## Goal of the exercise
Filter the entries below, keeping only lines with the word "pushbullet".

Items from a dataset
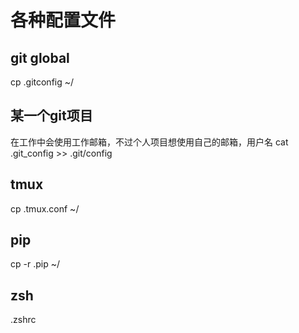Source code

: 各种配置文件
===

git global
---
cp .gitconfig ~/

某一个git项目
---
在工作中会使用工作邮箱，不过个人项目想使用自己的邮箱，用户名
cat .git_config >> .git/config

tmux
---
cp .tmux.conf ~/

pip
---
cp -r .pip ~/

zsh
---
.zshrc



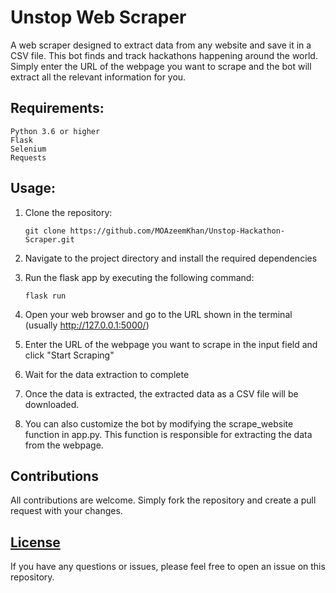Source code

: # Unstop Web Scraper

A web scraper designed to extract data from any website and save it in a CSV file.
This bot finds and track hackathons happening around the world. Simply enter the URL of the webpage you want to scrape and the bot will extract all the relevant information for you.

## Requirements: 

    Python 3.6 or higher
    Flask
    Selenium        
    Requests

## Usage:

1. Clone the repository:        

       git clone https://github.com/MOAzeemKhan/Unstop-Hackathon-Scraper.git

2. Navigate to the project directory and install the required dependencies
3. Run the flask app by executing the following command:
                                                                        
       flask run
5. Open your web browser and go to the URL shown in the terminal (usually http://127.0.0.1:5000/)
7. Enter the URL of the webpage you want to scrape in the input field and click "Start Scraping"
8. Wait for the data extraction to complete
9. Once the data is extracted, the extracted data as a CSV file will be downloaded.
10. You can also customize the bot by modifying the scrape_website function in app.py. This function is responsible for extracting the data from the webpage.

## Contributions

All contributions are welcome. Simply fork the repository and create a pull request with your changes.

## [License](https://github.com/MOAzeemKhan/Unstop-Hackathon-Scraper/blob/acb74cf5f5b7666d5bead48fe3d35f29c583ce60/LICENSE.md)

If you have any questions or issues, please feel free to open an issue on this repository.


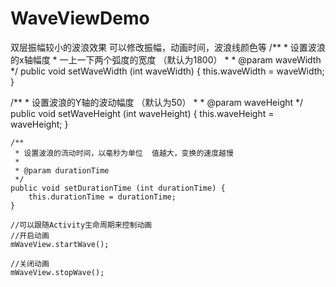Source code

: # WaveViewDemo
双层振幅较小的波浪效果
可以修改振幅，动画时间，波浪线颜色等
    /**
     * 设置波浪的x轴幅度
     * 一上一下两个弧度的宽度 （默认为1800）
     *
     * @param waveWidth
     */
    public void setWaveWidth (int waveWidth) {
        this.waveWidth = waveWidth;
    }
    
    
   /**
     * 设置波浪的Y轴的波动幅度  （默认为50）
     *
     * @param waveHeight
     */
    public void setWaveHeight (int waveHeight) {
        this.waveHeight = waveHeight;
    }
    
    /**
     * 设置波浪的流动时间，以毫秒为单位  值越大，变换的速度越慢
     *
     * @param durationTime
     */
    public void setDurationTime (int durationTime) {
        this.durationTime = durationTime;
    }
    
    //可以跟随Activity生命周期来控制动画
    //开启动画
    mWaveView.startWave();
    
    //关闭动画
    mWaveView.stopWave();
    
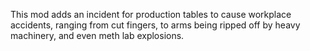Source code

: This mod adds an incident for production tables to cause workplace accidents, ranging from cut fingers, to arms being ripped off by heavy machinery, and even meth lab explosions.
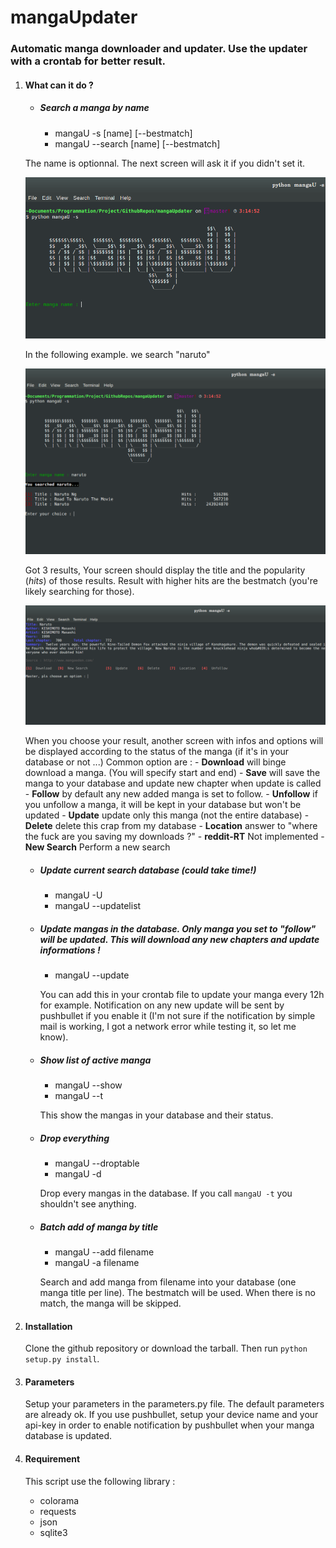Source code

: mangaUpdater
============

### Automatic manga downloader and updater. Use the updater with a crontab for better result.

1. #### What can it do ?

	* ##### Search a manga by name
		
		* mangaU -s [name] [--bestmatch]
		* mangaU --search [name] [--bestmatch]

	The name is optionnal. The next screen will ask it if you didn't set it.
	
	![screenshot 1](https://raw.githubusercontent.com/maclandrol/mangaUpdater/master/tests/screenshots/Screenshot%20from%202015-01-24%2003:15:03.png)
	
	
	In the following example. we search "naruto"
	
	![screenshot 1](https://raw.githubusercontent.com/maclandrol/mangaUpdater/master/tests/screenshots/Screenshot%20from%202015-01-24%2003:15:16.png)
	
	
	Got 3 results, Your screen should display the title and the popularity (*hits*) of those results. Result with higher hits are the bestmatch (you're likely searching for those).
	
	
	![screenshot 1](https://raw.githubusercontent.com/maclandrol/mangaUpdater/master/tests/screenshots/Screenshot%20from%202015-01-24%2003:15:31.png)
	
	
	When you choose your result, another screen with infos and options will be displayed according to the status of the manga (if it's in your database or not ...)
	Common option are :
		- **Download** will binge download a manga. (You will specify start and end)
		- **Save** will save the manga to your database and update new chapter when update is called
		- **Follow** by default any new added manga is set to follow. 
		- **Unfollow** if you unfollow a manga, it will be kept in your database but won't be updated 
		- **Update** update only this manga (not the entire database)
		- **Delete** delete this crap from my database
		- **Location** answer to "where the fuck are you saving my downloads ?"
		- **reddit-RT** Not implemented
		- **New Search** Perform a new search
	
	
	
	* ##### Update current search database (could take time!)
		
		* mangaU -U
		* mangaU --updatelist

	* ##### Update mangas in the database. Only manga you set to "follow" will be updated. This will download any new chapters and update informations !
		
		* mangaU --update
		
		You can add this in your crontab file to update your manga every 12h for example. Notification on any new update will be sent by pushbullet if you enable it (I'm not sure if the notification by simple mail is working, I got a network error while testing it, so let me know).

	* ##### Show list of active manga
		
		* mangaU --show
		* mangaU --t
		
		This show the mangas in your database and their status.

	* ##### Drop everything
		
		* mangaU --droptable
		* mangaU -d

		Drop every mangas in the database. If you call `mangaU -t` you shouldn't see anything.

	* ##### Batch add of manga by title

		* mangaU --add filename
		* mangaU -a filename

		Search and add manga from filename into your database (one manga title per line). The bestmatch will be used. When there is no match, the manga will be skipped.

2. #### Installation

	Clone the github repository or download the tarball. Then run `python setup.py install`.

3. #### Parameters

	Setup your parameters in the parameters.py file. The default parameters are already ok.
If you use pushbullet, setup your device name and your api-key in order to enable notification by pushbullet when your manga database is updated.


4. #### Requirement

	This script use the following library :

	- colorama
	- requests
	- json
	- sqlite3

## Output below
		You can add this in your crontab file to update your manga every 12h for example. Notification on any new update will be sent by pushbullet if you enable it (I'm not sure if the notification by simple mail is working, I got a network error while testing it, so let me know).
If you use pushbullet, setup your device name and your api-key in order to enable notification by pushbullet when your manga database is updated.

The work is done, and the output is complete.